Where went all the wisdom?
“The Foolishness of Man” serves as a kind of preface. The curtain opens and we are walking together on this journey that we have chosen—or that chose us. The place we were before was full of turbulence that tortured the heart, but here is balm that says—at least, in one sense—that we don’t have to remain as we are. This is a record of pilgrimage.
I stand here on the shoreline. I will take the portage path,
‘Cause only love will end this hatred, the foolishness of man.
Perhaps it’s unsurprising that the music is haunted by echoes of wide, crystalline views—there was the recent Alligood family trip out west. Such things tend to have a profound and unaccountable effect on artists and their art. The first song even ends with a full cathartic minute of slow, melodic chord swells, wrapping us in one final embrace as we walk the trail into the unknown, led by some definite but hidden truth.
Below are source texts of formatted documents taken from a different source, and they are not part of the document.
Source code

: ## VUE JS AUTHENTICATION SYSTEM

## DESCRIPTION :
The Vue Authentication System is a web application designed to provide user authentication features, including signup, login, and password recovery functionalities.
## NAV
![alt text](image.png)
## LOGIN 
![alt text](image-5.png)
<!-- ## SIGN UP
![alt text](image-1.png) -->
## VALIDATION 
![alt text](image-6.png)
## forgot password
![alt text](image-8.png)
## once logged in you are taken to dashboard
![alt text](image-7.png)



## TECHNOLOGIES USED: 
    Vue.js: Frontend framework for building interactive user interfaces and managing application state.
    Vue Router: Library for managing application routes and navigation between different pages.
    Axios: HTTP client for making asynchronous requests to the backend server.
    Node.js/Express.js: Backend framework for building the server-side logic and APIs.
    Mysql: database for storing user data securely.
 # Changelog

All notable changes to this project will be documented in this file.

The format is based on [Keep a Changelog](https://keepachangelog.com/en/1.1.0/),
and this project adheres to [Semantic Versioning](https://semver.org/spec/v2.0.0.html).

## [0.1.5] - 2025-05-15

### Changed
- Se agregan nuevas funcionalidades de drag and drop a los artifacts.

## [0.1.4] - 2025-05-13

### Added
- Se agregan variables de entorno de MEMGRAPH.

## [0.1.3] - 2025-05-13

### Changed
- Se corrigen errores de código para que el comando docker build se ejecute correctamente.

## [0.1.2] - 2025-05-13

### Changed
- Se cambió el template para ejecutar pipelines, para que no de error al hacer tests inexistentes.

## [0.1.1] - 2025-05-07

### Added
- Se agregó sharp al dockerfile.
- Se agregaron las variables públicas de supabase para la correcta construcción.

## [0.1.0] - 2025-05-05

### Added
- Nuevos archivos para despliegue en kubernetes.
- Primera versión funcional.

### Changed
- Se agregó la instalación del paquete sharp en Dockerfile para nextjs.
After bidding the world’s turmoil and nonsense farewell, much of Portage centers on the various joys and sorrows of walking the sojourner’s road. There are the moments of strength and steady headway near the beginning, such as in “Where the Sparks Fly Upward.”
I know what flame burns in the distance;
I know what fire calls in the night.
Out in the clear, covered up in mystery
I know the soul seeks till its finds.
Of course, as anyone who has backpacked can tell you, there are also times of numbness, of despair and deep ache.
Some break like twigs with a snap;
Some run like thieves, never turning back.
A coward is an easy find.
The mirror always shows me mine.
— “Since I Left to Go”
In this, Portage follows a certain narrative arc. There are the ear-worm tracks, leaning into pop sensibilities even while maintaining Arthur’s characteristic conversational delivery, but there is also the centerpiece “Since I Left to Go,” a track that asks a little more of the listener. It’s a confession, and like some of the imprecatory psalms, it doesn’t let up. In the context of the project though, it’s exactly where it needs to be. The whole EP is deserving of a committed hearing. Personally, I suggest you put it on repeat. Certain refrains are likely to emerge in your soul at a later time—probably just when you need to hear them most. I can see myself driving to work, reeling from having to discipline one of my kids or angry at my own wandering eyes. Arthur’s voice will surface like a corked bottle with a note inside.
“You are more than your old mistakes,” it will say. “Join me. I won’t live in fear. I refuse.”
That the new project is based in an electronic sound does not exclude all things with strings. Well-placed electric guitars with just the right amount of distortion provide a great foil to the vocal on “Old Mistakes” and carry the progressions in “I Won’t Live in Fear.” “Since I Left to Go” makes smart use of the guitar-ukulele, giving the instrument a more orchestral voicing than ukuleles usually get. There are pianos and a bright hi-strung guitar. If anything, this setup makes me excited to hear this music live, given the possibility that there might exist two versions of each song—the album version and a single-acoustic rendition.
So many lines on Portage are truths I need to hear on repeat. I’m also excited for the second installment, whenever that comes out, but Vol. 1 will be seeing multiple plays in my house. I didn’t know I could get all this for nailing a catfish to someone’s fence. I’ll make sure to do that more often in the future.